It’s a tempting and understandable concept; one need not support Donald Trump at all to realize that the promise of making America “great again” is something that easily resonates with many Americans who believe that the United States was once united in purpose and culture until something (usually someone) ruined it—and that we need only will it back into existence based on this or that formula.
George Washington University professor Samuel Goldman is a great deal more skeptical. In his new book After Nationalism, he warns those amenable to the idea to look at the actual efforts that have been made to unify the people of the United States into a uniform whole, efforts which left lasting legacies—but also lasting scars. Less a comprehensive survey of American identity than a commentary on its general ebb and flow, this work is required reading for anyone interested in starting to answer the questions above.
Goldman divides these efforts historically into what he calls the Covenant, the Crucible, and the Creed. If you wish, these were three versions of a City on a Hill—Jerusalem, Rome, and London.
Covenant
Let us start with the effort to create an American Jerusalem. When the country was first founded, it was as close to ethnic and cultural homogeneity as it gets, with about 90 percent of the country’s citizenry (excluding the slave population) being from the British Isles, religiously Protestant, and racially Caucasian. This was especially apparent in New England, where much of the country’s commercial and religious elite resided for a great deal of its existence.

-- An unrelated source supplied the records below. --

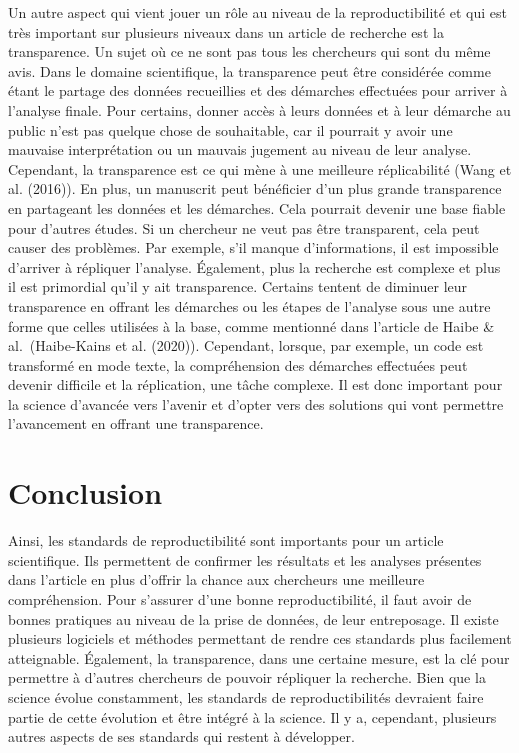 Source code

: \documentclass[9pt,twocolumn,twoside,]{pnas-new}
\begin{document}
Un autre aspect qui vient jouer un rôle au niveau de la reproductibilité
et qui est très important sur plusieurs niveaux dans un article de
recherche est la transparence. Un sujet où ce ne sont pas tous les
chercheurs qui sont du même avis. Dans le domaine scientifique, la
transparence peut être considérée comme étant le partage des données
recueillies et des démarches effectuées pour arriver à l'analyse finale.
Pour certains, donner accès à leurs données et à leur démarche au public
n'est pas quelque chose de souhaitable, car il pourrait y avoir une
mauvaise interprétation ou un mauvais jugement au niveau de leur
analyse. Cependant, la transparence est ce qui mène à une meilleure
réplicabilité (Wang et al. (2016)). En plus, un manuscrit peut
bénéficier d'un plus grande transparence en partageant les données et
les démarches. Cela pourrait devenir une base fiable pour d'autres
études. Si un chercheur ne veut pas être transparent, cela peut causer
des problèmes. Par exemple, s'il manque d'informations, il est
impossible d'arriver à répliquer l'analyse. Également, plus la recherche
est complexe et plus il est primordial qu'il y ait transparence.
Certains tentent de diminuer leur transparence en offrant les démarches
ou les étapes de l'analyse sous une autre forme que celles utilisées à
la base, comme mentionné dans l'article de Haibe \& al.~(Haibe-Kains et
al. (2020)). Cependant, lorsque, par exemple, un code est transformé en
mode texte, la compréhension des démarches effectuées peut devenir
difficile et la réplication, une tâche complexe. Il est donc important
pour la science d'avancée vers l'avenir et d'opter vers des solutions
qui vont permettre l'avancement en offrant une transparence.

\hypertarget{conclusion}{%
\section{Conclusion}\label{conclusion}}

Ainsi, les standards de reproductibilité sont importants pour un article
scientifique. Ils permettent de confirmer les résultats et les analyses
présentes dans l'article en plus d'offrir la chance aux chercheurs une
meilleure compréhension. Pour s'assurer d'une bonne reproductibilité, il
faut avoir de bonnes pratiques au niveau de la prise de données, de leur
entreposage. Il existe plusieurs logiciels et méthodes permettant de
rendre ces standards plus facilement atteignable. Également, la
transparence, dans une certaine mesure, est la clé pour permettre à
d'autres chercheurs de pouvoir répliquer la recherche. Bien que la
science évolue constamment, les standards de reproductibilités devraient
faire partie de cette évolution et être intégré à la science. Il y a,
cependant, plusieurs autres aspects de ses standards qui restent à
développer.
\end{document}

They told a story of America from an almost Burkean perspective, a nation born of England, tied together through a covenant based on a Protestant understanding of the Bible, with the virtues inherited from the mother country. The basis for the future Whig Party, this was a vision of an America that was economically diverse and culturally uniform, suspicious of if not hostile to foreign immigrants, and against territorial expansion that might dilute or undermine the nation’s stable, solid character.
It was this desire to maintain the nation’s unity that drove things like the effort to build public schools and to pass moral laws like temperance. But it was also a desire doomed to failure. America was always more than just New England, and David Hackett Fischer identifies at least four different “groups” of Englishmen in the new United States, few of which agreed with the New England vision.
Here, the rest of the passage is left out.